[RECORDS PROVIDED Boundary: Start]
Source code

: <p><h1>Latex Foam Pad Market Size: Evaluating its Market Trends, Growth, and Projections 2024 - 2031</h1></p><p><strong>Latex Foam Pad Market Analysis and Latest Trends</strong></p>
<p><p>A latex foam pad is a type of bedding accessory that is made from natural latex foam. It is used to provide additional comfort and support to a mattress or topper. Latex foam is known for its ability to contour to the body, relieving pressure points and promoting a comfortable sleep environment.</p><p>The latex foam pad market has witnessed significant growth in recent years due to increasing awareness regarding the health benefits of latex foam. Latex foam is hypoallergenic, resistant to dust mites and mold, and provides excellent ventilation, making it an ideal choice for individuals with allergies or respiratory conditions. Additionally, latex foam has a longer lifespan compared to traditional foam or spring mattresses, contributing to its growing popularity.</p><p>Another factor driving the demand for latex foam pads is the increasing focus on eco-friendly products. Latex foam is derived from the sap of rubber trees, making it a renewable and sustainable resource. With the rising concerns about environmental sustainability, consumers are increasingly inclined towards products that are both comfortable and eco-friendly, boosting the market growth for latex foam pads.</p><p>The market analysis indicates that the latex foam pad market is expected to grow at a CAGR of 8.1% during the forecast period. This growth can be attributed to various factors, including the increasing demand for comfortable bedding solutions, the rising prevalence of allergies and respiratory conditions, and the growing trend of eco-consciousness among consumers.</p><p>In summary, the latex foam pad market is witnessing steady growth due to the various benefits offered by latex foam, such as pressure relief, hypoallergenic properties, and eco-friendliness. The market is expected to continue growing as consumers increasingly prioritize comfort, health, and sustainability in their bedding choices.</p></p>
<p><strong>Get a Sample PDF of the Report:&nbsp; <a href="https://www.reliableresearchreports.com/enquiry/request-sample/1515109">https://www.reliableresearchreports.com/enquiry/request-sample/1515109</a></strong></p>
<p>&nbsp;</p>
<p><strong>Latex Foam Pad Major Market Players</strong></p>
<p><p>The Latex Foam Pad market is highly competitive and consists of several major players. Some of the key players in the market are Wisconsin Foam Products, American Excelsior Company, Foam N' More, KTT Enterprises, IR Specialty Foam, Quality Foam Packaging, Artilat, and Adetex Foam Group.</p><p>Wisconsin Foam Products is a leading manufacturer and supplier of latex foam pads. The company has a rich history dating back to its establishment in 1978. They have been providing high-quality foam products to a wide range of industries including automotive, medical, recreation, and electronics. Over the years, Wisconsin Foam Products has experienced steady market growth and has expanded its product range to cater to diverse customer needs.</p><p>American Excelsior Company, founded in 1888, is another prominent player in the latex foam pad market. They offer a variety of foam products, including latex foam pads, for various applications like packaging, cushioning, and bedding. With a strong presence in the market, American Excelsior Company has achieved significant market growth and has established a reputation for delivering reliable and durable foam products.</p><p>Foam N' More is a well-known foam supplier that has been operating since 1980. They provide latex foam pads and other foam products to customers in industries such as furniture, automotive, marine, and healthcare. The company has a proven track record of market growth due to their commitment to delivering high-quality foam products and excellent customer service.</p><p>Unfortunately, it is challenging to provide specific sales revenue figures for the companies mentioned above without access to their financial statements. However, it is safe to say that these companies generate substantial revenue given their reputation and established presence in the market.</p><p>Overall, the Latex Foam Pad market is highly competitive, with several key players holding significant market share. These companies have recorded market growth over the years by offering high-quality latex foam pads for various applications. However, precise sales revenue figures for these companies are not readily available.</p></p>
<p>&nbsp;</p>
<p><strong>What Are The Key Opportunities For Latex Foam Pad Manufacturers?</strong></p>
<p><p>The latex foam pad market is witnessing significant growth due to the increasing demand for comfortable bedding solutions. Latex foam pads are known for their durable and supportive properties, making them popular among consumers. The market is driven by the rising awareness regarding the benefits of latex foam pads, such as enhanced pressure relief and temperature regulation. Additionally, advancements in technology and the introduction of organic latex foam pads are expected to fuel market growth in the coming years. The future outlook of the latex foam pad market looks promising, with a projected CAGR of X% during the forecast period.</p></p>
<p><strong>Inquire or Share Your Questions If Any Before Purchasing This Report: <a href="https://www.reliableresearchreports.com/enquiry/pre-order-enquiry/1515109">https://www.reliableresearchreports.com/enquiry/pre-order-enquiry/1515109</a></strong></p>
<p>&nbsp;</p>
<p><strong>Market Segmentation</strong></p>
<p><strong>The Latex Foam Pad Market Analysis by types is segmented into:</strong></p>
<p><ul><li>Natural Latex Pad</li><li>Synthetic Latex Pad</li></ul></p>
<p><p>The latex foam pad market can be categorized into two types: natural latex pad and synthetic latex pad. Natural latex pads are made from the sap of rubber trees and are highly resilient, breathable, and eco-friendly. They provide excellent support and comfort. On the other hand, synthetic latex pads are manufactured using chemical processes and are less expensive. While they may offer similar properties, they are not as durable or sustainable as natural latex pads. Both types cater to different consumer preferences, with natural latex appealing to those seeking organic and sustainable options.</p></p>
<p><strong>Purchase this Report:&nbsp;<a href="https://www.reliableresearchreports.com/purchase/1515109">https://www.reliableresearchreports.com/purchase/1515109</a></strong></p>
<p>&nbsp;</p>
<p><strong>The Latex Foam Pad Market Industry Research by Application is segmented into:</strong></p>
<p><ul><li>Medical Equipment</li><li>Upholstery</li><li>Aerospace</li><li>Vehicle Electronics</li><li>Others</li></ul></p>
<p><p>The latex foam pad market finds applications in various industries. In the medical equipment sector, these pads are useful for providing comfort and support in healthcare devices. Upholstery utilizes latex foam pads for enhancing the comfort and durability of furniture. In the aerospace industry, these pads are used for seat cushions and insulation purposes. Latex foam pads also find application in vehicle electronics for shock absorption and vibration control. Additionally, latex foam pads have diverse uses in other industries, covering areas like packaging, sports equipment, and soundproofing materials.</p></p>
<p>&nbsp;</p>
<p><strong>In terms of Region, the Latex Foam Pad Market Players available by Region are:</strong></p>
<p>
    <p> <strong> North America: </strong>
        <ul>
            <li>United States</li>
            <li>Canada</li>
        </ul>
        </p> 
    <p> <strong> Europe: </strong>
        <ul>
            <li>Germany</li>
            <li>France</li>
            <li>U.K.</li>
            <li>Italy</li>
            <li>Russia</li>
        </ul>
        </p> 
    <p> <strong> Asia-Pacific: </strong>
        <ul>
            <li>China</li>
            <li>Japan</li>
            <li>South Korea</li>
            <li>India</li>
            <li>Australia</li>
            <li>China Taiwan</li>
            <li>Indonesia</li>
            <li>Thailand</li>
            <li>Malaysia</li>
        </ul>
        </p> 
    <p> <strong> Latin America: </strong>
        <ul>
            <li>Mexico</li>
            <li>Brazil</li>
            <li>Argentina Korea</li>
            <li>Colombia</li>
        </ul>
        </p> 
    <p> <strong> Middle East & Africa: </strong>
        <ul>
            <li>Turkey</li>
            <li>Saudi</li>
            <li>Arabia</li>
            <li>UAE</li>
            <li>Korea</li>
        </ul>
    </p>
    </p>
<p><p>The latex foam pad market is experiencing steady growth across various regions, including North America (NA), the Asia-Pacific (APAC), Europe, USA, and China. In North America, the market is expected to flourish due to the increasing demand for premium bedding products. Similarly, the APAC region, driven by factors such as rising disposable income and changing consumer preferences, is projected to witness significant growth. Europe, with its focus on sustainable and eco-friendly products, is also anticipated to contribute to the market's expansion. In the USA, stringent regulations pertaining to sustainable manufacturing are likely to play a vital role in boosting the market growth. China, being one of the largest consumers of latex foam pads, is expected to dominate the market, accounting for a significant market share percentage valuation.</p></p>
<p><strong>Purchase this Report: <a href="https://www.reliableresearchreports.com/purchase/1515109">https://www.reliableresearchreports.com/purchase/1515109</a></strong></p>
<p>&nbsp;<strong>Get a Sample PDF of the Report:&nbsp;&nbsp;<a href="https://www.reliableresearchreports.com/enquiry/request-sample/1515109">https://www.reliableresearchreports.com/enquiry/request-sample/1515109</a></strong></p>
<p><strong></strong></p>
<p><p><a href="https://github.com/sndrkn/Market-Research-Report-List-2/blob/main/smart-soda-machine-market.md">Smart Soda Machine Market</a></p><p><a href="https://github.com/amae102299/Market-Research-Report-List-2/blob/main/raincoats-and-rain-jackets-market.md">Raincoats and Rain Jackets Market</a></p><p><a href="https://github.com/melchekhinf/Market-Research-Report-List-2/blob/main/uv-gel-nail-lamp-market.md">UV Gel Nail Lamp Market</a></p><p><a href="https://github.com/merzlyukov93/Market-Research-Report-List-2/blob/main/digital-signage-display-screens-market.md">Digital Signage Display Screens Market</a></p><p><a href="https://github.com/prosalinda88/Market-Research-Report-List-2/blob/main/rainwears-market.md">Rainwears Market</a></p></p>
[RECORDS PROVIDED Boundary: End]
YOUR GOAL -
Of the entries above, repeat exactly the lines between the line with "<p><p>The latex foam pad market is experiencing" and the line with "<p><strong>Purchase this Report: <a", inclusive, and no others.

TASK RESPONSE -
<p><p>The latex foam pad market is experiencing steady growth across various regions, including North America (NA), the Asia-Pacific (APAC), Europe, USA, and China. In North America, the market is expected to flourish due to the increasing demand for premium bedding products. Similarly, the APAC region, driven by factors such as rising disposable income and changing consumer preferences, is projected to witness significant growth. Europe, with its focus on sustainable and eco-friendly products, is also anticipated to contribute to the market's expansion. In the USA, stringent regulations pertaining to sustainable manufacturing are likely to play a vital role in boosting the market growth. China, being one of the largest consumers of latex foam pads, is expected to dominate the market, accounting for a significant market share percentage valuation.</p></p>
<p><strong>Purchase this Report: <a href="https://www.reliableresearchreports.com/purchase/1515109">https://www.reliableresearchreports.com/purchase/1515109</a></strong></p>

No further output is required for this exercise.